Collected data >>
----

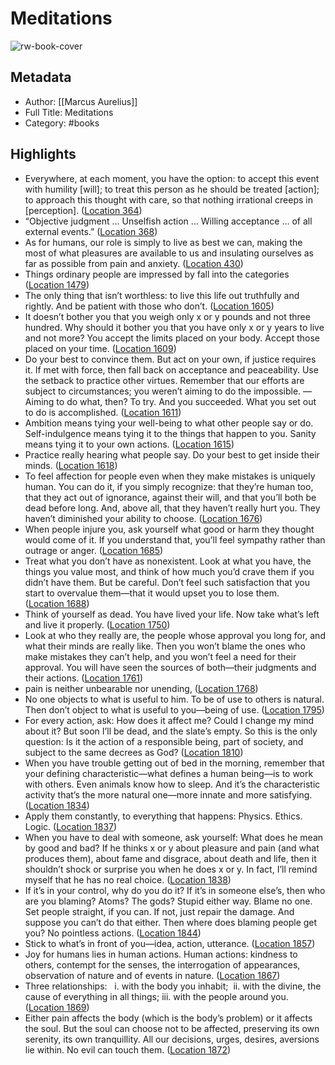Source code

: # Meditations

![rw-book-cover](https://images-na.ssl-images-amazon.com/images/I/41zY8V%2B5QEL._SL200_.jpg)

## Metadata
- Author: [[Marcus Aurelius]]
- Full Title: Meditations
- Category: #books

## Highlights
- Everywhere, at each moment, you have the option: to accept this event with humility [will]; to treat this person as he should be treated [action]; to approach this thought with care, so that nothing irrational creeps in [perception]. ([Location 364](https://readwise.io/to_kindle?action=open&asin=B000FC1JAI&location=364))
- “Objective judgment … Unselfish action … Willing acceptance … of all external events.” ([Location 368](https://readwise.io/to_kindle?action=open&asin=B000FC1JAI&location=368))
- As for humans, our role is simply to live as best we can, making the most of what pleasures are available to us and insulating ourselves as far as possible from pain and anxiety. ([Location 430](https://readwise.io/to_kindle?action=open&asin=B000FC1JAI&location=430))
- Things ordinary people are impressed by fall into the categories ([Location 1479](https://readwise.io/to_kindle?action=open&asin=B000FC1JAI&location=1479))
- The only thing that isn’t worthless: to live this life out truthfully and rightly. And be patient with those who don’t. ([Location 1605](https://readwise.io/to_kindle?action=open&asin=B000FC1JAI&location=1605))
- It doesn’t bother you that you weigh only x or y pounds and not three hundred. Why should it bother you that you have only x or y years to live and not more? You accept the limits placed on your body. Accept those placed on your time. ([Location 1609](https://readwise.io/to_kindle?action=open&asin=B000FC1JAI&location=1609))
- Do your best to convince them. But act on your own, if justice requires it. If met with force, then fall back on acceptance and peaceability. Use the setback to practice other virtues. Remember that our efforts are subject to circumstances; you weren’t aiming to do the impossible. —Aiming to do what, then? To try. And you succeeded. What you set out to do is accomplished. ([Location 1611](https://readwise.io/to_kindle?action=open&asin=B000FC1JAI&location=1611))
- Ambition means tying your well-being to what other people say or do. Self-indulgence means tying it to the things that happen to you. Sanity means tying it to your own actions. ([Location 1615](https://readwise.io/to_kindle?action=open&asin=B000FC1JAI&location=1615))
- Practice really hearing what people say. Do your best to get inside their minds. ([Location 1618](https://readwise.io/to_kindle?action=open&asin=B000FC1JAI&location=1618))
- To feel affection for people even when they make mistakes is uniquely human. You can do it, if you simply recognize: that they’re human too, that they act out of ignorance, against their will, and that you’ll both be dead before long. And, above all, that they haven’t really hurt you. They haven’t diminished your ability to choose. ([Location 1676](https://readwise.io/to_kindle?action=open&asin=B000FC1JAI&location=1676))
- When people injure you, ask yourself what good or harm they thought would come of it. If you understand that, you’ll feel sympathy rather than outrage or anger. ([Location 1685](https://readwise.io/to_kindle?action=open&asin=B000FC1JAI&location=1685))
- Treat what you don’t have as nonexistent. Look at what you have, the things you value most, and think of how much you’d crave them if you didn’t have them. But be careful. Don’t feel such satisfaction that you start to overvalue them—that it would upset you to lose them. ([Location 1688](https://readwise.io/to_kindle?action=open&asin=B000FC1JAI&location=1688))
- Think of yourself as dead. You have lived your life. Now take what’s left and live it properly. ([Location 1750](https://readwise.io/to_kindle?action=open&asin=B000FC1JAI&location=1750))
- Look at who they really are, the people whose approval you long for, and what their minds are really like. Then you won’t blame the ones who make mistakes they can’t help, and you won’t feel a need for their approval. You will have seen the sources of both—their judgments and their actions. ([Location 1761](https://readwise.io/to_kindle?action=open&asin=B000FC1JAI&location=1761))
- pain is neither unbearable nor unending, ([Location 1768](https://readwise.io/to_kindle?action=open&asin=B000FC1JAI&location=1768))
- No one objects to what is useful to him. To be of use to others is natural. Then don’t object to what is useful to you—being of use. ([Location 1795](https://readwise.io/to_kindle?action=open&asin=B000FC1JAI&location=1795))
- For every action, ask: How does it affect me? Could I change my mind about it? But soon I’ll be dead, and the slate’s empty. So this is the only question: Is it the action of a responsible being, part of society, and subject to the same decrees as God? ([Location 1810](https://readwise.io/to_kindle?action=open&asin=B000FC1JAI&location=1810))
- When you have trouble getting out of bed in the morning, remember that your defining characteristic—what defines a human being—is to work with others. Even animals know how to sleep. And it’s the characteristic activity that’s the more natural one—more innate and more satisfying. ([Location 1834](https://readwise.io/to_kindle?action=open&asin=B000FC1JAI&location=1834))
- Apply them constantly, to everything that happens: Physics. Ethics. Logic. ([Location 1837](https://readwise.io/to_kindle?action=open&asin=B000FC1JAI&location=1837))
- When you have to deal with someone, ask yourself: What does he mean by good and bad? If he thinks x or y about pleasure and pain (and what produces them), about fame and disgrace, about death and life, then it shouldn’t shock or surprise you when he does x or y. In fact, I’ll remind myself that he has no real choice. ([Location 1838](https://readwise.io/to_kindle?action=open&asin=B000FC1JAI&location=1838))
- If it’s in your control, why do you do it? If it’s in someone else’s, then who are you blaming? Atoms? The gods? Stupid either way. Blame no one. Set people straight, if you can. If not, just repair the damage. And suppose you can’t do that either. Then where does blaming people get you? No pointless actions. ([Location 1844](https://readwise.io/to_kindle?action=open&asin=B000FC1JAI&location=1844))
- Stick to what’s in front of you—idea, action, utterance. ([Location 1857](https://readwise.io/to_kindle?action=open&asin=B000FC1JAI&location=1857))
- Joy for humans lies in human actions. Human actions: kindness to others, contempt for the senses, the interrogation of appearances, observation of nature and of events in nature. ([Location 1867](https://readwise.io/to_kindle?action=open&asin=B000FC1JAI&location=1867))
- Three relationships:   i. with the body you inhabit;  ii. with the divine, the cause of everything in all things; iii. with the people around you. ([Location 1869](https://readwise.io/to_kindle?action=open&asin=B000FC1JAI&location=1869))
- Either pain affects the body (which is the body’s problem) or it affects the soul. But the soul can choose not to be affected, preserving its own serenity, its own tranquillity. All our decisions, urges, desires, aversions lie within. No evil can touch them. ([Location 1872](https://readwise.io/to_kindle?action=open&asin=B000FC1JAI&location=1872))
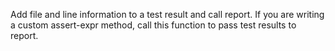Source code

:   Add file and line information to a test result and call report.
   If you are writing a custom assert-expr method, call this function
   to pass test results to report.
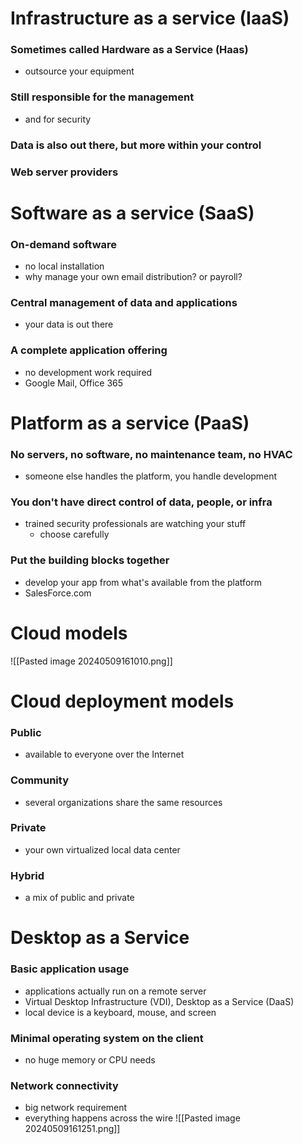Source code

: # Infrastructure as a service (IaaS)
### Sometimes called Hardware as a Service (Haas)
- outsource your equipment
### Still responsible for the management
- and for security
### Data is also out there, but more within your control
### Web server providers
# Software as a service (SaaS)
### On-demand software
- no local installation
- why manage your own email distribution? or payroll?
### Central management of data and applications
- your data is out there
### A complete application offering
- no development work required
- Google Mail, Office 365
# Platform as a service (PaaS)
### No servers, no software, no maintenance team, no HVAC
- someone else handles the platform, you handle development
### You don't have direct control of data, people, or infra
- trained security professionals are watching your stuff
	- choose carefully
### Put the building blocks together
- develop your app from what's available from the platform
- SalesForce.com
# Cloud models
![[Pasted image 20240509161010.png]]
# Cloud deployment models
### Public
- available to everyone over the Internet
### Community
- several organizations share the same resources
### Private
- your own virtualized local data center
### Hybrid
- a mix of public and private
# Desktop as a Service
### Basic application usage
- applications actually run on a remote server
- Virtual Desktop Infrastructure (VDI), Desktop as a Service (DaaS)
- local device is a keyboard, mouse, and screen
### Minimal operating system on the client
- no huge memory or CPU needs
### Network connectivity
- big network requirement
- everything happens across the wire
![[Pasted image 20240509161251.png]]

----

TASK DETAILS >> Copy only the part of the records that runs from the first line to the line with "- Do your best", ends included, leaving pictures out.

RESPONSE AREA >>
Source code

: # Meditations

![rw-book-cover](https://images-na.ssl-images-amazon.com/images/I/41zY8V%2B5QEL._SL200_.jpg)

## Metadata
- Author: [[Marcus Aurelius]]
- Full Title: Meditations
- Category: #books

## Highlights
- Everywhere, at each moment, you have the option: to accept this event with humility [will]; to treat this person as he should be treated [action]; to approach this thought with care, so that nothing irrational creeps in [perception]. ([Location 364](https://readwise.io/to_kindle?action=open&asin=B000FC1JAI&location=364))
- “Objective judgment … Unselfish action … Willing acceptance … of all external events.” ([Location 368](https://readwise.io/to_kindle?action=open&asin=B000FC1JAI&location=368))
- As for humans, our role is simply to live as best we can, making the most of what pleasures are available to us and insulating ourselves as far as possible from pain and anxiety. ([Location 430](https://readwise.io/to_kindle?action=open&asin=B000FC1JAI&location=430))
- Things ordinary people are impressed by fall into the categories ([Location 1479](https://readwise.io/to_kindle?action=open&asin=B000FC1JAI&location=1479))
- The only thing that isn’t worthless: to live this life out truthfully and rightly. And be patient with those who don’t. ([Location 1605](https://readwise.io/to_kindle?action=open&asin=B000FC1JAI&location=1605))
- It doesn’t bother you that you weigh only x or y pounds and not three hundred. Why should it bother you that you have only x or y years to live and not more? You accept the limits placed on your body. Accept those placed on your time. ([Location 1609](https://readwise.io/to_kindle?action=open&asin=B000FC1JAI&location=1609))
- Do your best to convince them. But act on your own, if justice requires it. If met with force, then fall back on acceptance and peaceability. Use the setback to practice other virtues. Remember that our efforts are subject to circumstances; you weren’t aiming to do the impossible. —Aiming to do what, then? To try. And you succeeded. What you set out to do is accomplished. ([Location 1611](https://readwise.io/to_kindle?action=open&asin=B000FC1JAI&location=1611))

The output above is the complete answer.